Büchner à Strasbourg  n’est pas qu’un simple récit théâtral concocté par la toute nouvelle compagnie le Théâtre du Cerisier. C’est également une démonstration éblouissante d’un épisode marquant de la vie de l’auteur, médecin et révolutionnaire allemand Georg  Büchner. Par une approche multidisciplinaire stimulante, le metteur en scène Vincent Gomez fait résonner sur le plateau de l’Espace 4001 les échos d’un passé palpable.

La pièce constitue un collage de différents textes, soit la nouvelle Lenz et de nombreuses lettres écrites par l’écrivain, mais aussi des extraits du Journal du pasteur Oberlin de Jean-Frédérick Oberlin. Pendant une heure exacte, le jeune comédien Antoine Beaudoin-Gentes se glisse avec aisance et ferveur dans la peau du tourmenté homme de lettres. Fraîchement diplômé de l’École supérieure de théâtre de l’UQAM, il bénéficie de collaborateurs minutieux et créatifs dans une démarche qui réussit à ne pas tomber dans le documentaire ou la démonstration muséale.

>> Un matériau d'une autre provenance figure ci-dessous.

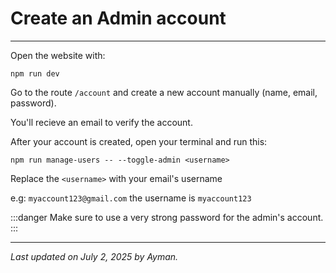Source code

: # Create an Admin account

---

Open the website with:

```
npm run dev
```

Go to the route `/account` and create a new account manually (name, email, password).

You'll recieve an email to verify the account.

After your account is created, open your terminal and run this:

```
npm run manage-users -- --toggle-admin <username>
```

Replace the `<username>` with your email's username

e.g: `myaccount123@gmail.com` the username is `myaccount123`

:::danger
Make sure to use a very strong password for the admin's account.
:::

---

_Last updated on July 2, 2025 by Ayman._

L’histoire s’inspire de faits réels. Le 10 mars 1835, Georg Büchner part s’établir dans la ville de Strasbourg en France. L’auteur fuit l'Allemagne pour échapper aux troubles politiques auxquels il a en partie contribué. Entre ses occupations d'étudiant de médecine et les longues lettres qu'il écrit à sa famille, il découvre un poète allemand du 18e siècle, Jakob Lenz, qui l’intrigue profondément. Sa curiosité l’entraîne à découvrir certains aspects de sa vie. Büchner entame un essai sur cet artiste qui l’interpelle dans toutes les profondeurs de son être. Cette quête aura des incidences dans l’orientation de son œuvre future. Elle inspirera directement l’écriture de la nouvelle Lenz et sans doute l’incontournable et complexe œuvre du répertoire qu’est devenue Wozzeck au cours des siècles subséquents.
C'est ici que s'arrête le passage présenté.